SPNs and service keys. A service ticket is bound to a Service Principal Name (e.g. MSSQLSvc/db01.corp.local:1433). The service decrypts it with its own long-term key — which for a Windows computer is the machine-account password, and for a service account is that account's password (stored in a keytab on Linux/Unix). This is why what password protects a ticket matters so much.

Delegation lets a service act on behalf of a user to reach a further back-end (think a web app querying a database as you). There are three flavours, in increasing safety:

  • Unconstrained delegation — the front-end receives a forwardable TGT and can impersonate the user to anything. Dangerous; avoid.
  • Constrained delegation (S4U2Proxy) — limited to a specific list of SPNs the service may delegate to.
  • Resource-based constrained delegation (RBCD) — the resource decides who may delegate to it, configured on the target. The modern, least-bad option.
The double-hop problem

Constrained delegation exists because of a real limitation: a service that authenticated you with Kerberos can't reuse your ticket to reach a second back-end on your behalf — the ticket was minted for it, not the database behind it. Delegation (S4U2Proxy / RBCD) is the sanctioned way to bridge that second hop. The same limitation is why NTLM authentication to a web app often can't reach a SQL back-end at all.

Cross-realm trust

To reach a service in another realm, the client gets a referral ticket for the trusted realm from its own KDC, then talks to the remote KDC. Trust chains are walked one hop at a time using inter-realm krbtgt keys.

Level 5·Attacks, hardening, and the commands that prove it

Deep dive

Almost every well-known Active Directory attack is really a Kerberos attack. Knowing the protocol turns these from scary names into obvious consequences.

AttackHow it worksDefence
KerberoastingAny authenticated user can request a service ticket for any SPN. Tickets encrypted with RC4 are keyed from the service account's password, so the attacker cracks it offline.Long random passwords / gMSA, AES-only, alert on bulk TGS-REQ (4769).
AS-REP roastingAccounts with pre-auth disabled return an AS-REP encrypted with the user's key — crackable offline, no creds needed first.Never disable pre-auth; strong passwords.
Golden TicketWith the krbtgt hash, an attacker forges any TGT for any user — total domain compromise.Protect DCs; rotate krbtgt twice after compromise.
Silver TicketWith a service account key, forge a service ticket directly — bypasses the KDC entirely.Strong service passwords; PAC validation.
Pass-the-TicketSteal a ticket from a machine's memory and reuse it elsewhere.Credential Guard, limit admin logons, short lifetimes.
Why the krbtgt account is sacred

The krbtgt key encrypts every TGT in the domain.

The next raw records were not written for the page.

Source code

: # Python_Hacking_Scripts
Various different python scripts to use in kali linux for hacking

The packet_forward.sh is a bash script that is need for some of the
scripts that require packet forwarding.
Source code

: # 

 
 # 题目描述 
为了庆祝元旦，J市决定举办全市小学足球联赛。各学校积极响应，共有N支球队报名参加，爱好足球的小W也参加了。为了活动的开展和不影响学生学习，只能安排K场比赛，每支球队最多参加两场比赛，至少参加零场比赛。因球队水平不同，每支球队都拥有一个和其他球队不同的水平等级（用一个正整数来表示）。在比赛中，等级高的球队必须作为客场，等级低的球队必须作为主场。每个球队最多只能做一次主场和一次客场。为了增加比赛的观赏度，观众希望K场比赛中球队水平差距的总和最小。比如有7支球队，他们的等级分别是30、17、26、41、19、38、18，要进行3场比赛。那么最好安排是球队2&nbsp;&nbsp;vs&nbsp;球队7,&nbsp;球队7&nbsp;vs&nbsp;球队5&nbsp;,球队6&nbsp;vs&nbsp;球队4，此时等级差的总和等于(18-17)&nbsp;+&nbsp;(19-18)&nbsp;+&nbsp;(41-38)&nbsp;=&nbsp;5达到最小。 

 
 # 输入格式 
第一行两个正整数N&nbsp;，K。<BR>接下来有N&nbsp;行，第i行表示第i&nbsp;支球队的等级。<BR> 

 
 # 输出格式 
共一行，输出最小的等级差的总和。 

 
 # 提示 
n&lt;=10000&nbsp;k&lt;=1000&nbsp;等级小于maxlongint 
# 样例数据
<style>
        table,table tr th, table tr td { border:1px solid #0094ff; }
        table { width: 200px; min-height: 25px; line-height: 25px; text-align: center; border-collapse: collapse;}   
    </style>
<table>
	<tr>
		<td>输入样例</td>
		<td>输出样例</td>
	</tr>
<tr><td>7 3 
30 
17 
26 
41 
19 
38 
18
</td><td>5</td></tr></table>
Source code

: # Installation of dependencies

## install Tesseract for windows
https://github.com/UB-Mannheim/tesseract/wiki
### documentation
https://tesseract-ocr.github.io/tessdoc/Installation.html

Anyone who learns it can mint a Golden Ticket and impersonate anyone, indefinitely. After any suspected DC compromise you must reset krbtgt twice (it keeps the previous key for one generation to avoid breaking active tickets).

FAST / Kerberos armouring

Flexible Authentication Secure Tunneling (FAST) wraps the Kerberos pre-auth exchange inside an encrypted channel keyed by the machine's credentials, so the AS-REQ/REP can't be sniffed and brute-forced offline. It's the main hardening against AS-REP/Kerberoast-style offline attacks and underpins Windows' Kerberos Armoring and Protected Users group. Enable it where your domain functional level allows.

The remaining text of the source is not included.